House of Sand and Fog by Andre Dubus II has some obvious similarities to East Garrison: its title, the book's cover, and the narrative's repeated mention of fog. Other than that, it is NOT about the American Dream gone bad, as is the basic plot summary of House of Sand and Fog. Dubus's novel spoke to me on many levels through its stark prose and unwavering portrayal of reality. But what influenced me most were the setting and one of the main characters, Kathy Nicolo, a self-destructive alcoholic who cleans houses for her meager living.
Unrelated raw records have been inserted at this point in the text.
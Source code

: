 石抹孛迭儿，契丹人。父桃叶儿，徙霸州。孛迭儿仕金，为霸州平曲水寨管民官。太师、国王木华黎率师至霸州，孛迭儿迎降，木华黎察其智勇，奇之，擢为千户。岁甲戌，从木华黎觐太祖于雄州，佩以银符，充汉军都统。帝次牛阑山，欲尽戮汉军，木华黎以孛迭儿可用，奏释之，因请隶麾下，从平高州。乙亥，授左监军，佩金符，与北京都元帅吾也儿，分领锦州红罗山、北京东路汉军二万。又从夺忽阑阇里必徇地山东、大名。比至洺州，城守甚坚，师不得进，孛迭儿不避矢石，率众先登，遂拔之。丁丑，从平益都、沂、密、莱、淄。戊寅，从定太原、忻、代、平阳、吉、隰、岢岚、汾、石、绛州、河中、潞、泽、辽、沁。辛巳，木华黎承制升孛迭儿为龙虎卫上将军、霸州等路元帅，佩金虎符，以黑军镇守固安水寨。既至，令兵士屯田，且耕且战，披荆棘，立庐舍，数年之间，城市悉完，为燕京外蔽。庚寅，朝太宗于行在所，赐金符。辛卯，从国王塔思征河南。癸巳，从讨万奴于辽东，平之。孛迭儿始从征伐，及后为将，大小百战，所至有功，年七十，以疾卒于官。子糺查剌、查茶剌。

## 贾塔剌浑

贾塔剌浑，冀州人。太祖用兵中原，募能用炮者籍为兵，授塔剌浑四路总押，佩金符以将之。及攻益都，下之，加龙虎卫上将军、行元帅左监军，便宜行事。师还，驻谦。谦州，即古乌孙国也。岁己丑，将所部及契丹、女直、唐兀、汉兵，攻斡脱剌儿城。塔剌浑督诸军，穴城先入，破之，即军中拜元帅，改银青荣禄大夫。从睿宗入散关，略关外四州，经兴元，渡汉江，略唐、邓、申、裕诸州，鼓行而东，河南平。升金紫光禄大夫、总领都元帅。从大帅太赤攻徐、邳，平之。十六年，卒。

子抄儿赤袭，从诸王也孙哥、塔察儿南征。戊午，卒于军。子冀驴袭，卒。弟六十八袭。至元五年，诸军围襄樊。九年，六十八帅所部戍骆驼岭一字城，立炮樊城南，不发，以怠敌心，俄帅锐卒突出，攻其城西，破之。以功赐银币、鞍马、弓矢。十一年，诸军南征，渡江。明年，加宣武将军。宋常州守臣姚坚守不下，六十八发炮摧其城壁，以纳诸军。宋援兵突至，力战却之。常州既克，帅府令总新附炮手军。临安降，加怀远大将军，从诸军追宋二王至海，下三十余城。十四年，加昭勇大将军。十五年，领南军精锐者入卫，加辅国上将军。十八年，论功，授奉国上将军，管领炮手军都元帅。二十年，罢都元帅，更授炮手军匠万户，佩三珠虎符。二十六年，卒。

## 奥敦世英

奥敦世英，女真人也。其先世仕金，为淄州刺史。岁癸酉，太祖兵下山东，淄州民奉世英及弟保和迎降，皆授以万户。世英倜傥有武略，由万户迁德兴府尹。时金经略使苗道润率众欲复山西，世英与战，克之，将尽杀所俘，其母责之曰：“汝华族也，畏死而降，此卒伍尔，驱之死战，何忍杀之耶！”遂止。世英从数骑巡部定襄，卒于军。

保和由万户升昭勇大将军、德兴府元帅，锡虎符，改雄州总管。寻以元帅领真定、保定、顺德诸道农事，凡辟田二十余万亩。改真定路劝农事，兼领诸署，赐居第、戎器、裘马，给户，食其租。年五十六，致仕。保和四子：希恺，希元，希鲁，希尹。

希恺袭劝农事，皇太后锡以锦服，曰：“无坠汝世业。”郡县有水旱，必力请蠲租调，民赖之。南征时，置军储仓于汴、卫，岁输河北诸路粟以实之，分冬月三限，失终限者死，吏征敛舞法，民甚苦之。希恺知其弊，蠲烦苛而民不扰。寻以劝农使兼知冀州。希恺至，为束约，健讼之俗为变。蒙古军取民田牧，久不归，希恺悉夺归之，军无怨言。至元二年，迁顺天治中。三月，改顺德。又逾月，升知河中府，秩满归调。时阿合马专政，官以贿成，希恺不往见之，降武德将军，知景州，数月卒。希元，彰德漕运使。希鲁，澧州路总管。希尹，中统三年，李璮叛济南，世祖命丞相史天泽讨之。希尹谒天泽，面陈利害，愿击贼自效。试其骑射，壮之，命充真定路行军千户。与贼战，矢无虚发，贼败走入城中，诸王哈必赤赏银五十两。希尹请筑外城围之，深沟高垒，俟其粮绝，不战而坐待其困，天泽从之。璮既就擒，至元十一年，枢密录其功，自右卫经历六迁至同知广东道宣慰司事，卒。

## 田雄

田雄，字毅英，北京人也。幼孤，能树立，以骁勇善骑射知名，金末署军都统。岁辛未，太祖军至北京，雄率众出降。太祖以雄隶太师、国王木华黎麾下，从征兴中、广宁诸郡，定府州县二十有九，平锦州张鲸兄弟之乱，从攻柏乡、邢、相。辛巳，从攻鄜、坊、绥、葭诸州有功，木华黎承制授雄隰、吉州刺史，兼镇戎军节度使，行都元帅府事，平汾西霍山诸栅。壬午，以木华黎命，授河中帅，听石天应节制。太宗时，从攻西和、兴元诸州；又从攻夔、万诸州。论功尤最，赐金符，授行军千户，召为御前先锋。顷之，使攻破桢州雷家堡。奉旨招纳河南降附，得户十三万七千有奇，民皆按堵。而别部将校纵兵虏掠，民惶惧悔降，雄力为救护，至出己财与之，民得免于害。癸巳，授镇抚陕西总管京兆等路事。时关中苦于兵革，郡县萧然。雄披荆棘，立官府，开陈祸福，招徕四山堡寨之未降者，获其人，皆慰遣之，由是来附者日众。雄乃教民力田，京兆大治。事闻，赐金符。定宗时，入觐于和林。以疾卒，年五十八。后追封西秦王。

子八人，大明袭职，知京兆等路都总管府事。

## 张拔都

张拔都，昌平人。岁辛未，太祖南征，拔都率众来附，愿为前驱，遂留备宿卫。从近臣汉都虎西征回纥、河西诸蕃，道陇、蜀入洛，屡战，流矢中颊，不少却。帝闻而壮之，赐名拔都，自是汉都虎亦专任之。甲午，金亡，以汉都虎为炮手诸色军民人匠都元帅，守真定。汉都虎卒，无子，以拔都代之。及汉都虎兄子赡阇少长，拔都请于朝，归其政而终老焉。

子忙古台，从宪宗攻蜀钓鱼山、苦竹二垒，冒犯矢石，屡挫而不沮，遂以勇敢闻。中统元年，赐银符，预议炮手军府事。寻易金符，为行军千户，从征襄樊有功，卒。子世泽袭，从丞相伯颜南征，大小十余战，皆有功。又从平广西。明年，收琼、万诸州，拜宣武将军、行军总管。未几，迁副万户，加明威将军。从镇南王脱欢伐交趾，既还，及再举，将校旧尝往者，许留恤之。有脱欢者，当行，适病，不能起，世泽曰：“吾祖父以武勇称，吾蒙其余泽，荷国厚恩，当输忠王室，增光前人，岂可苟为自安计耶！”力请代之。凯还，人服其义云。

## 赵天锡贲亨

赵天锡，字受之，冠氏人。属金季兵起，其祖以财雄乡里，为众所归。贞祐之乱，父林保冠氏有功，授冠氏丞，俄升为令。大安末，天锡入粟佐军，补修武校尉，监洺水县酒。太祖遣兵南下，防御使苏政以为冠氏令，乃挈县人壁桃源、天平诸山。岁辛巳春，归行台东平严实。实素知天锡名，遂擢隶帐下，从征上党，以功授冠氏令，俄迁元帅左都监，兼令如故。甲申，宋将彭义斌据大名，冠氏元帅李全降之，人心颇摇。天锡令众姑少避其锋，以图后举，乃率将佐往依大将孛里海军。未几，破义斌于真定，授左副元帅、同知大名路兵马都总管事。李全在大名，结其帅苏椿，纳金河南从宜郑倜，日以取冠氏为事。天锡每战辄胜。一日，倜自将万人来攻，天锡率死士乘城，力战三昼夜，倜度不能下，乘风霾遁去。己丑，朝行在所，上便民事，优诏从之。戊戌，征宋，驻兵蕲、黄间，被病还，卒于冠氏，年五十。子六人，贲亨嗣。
I not only read Dubus's novel, I've lived it. I put myself through many years of college by cleaning people's houses. And I know too well the devastation alcoholism brings having been raised by two alcoholics and done my share of the same. I've lived most my life in the East Bay Area and now on the Central Coast. Mist and fog are as familiar to me as are snowstorms and ice to people who live in the Midwest. Fog is a great mood setter. Fort Ord's climate is misty and cloudy 99 percent of the time. It's precisely for that reason that the land made a terrific Army base. Cloaked in its own microclimate, it's difficult to detect what's going on just behind that layer of dense, wet air.
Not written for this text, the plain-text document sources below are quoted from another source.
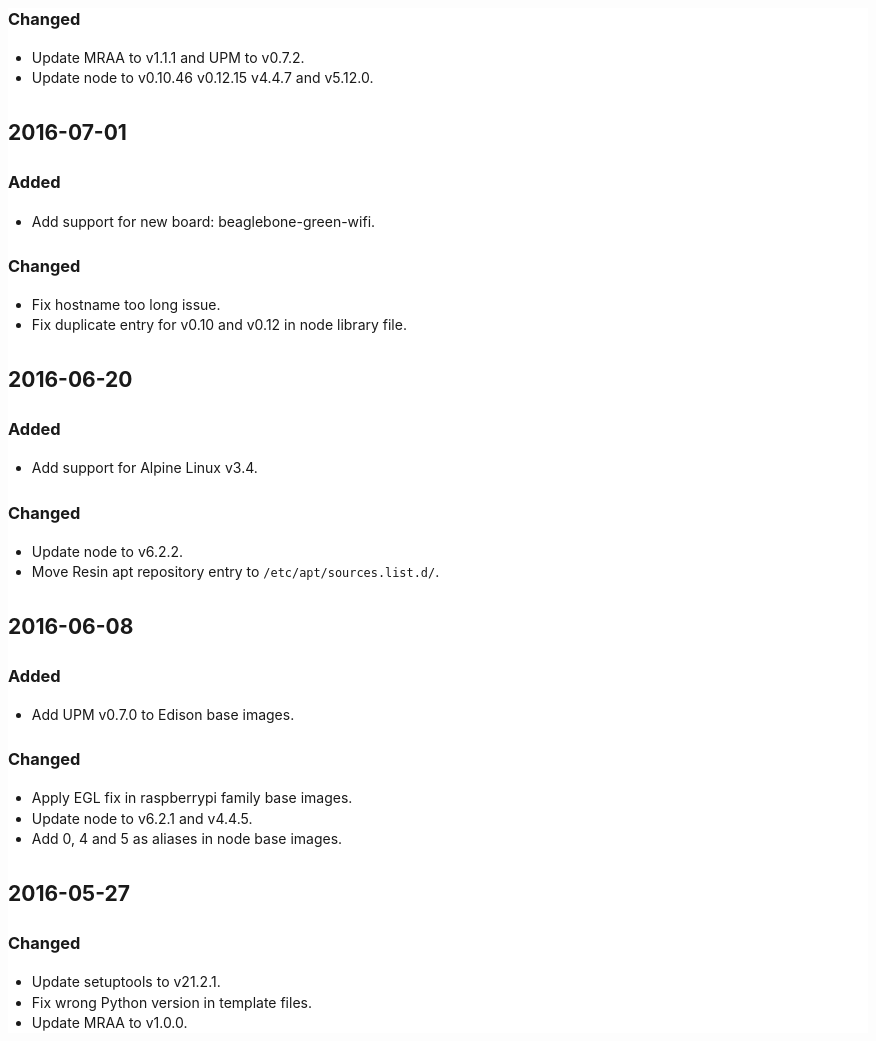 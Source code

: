 ### Changed

- Update MRAA to v1.1.1 and UPM to v0.7.2.
- Update node to v0.10.46 v0.12.15 v4.4.7 and v5.12.0.


## 2016-07-01

### Added

- Add support for new board: beaglebone-green-wifi.

### Changed

- Fix hostname too long issue.
- Fix duplicate entry for v0.10 and v0.12 in node library file.


## 2016-06-20

### Added

- Add support for Alpine Linux v3.4.

### Changed

- Update node to v6.2.2.
- Move Resin apt repository entry to `/etc/apt/sources.list.d/`.


## 2016-06-08

### Added

- Add UPM v0.7.0 to Edison base images.

### Changed

- Apply EGL fix in raspberrypi family base images.
- Update node to v6.2.1 and v4.4.5.
- Add 0, 4 and 5 as aliases in node base images.


## 2016-05-27

### Changed

- Update setuptools to v21.2.1.
- Fix wrong Python version in template files.
- Update MRAA to v1.0.0.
Dubus's novel mounts tragedy upon tragedy until the tension is almost unbearable. A series of mistakes (similar to the Donner story) take on monumental meaning as the narrative moves the characters into a final position against a wall from which they cannot escape. House of Sand and Fog's inevitable conclusion is painfully dark, but honest—both traits that I admire in writing. This is not a novel for everyone, but what book is?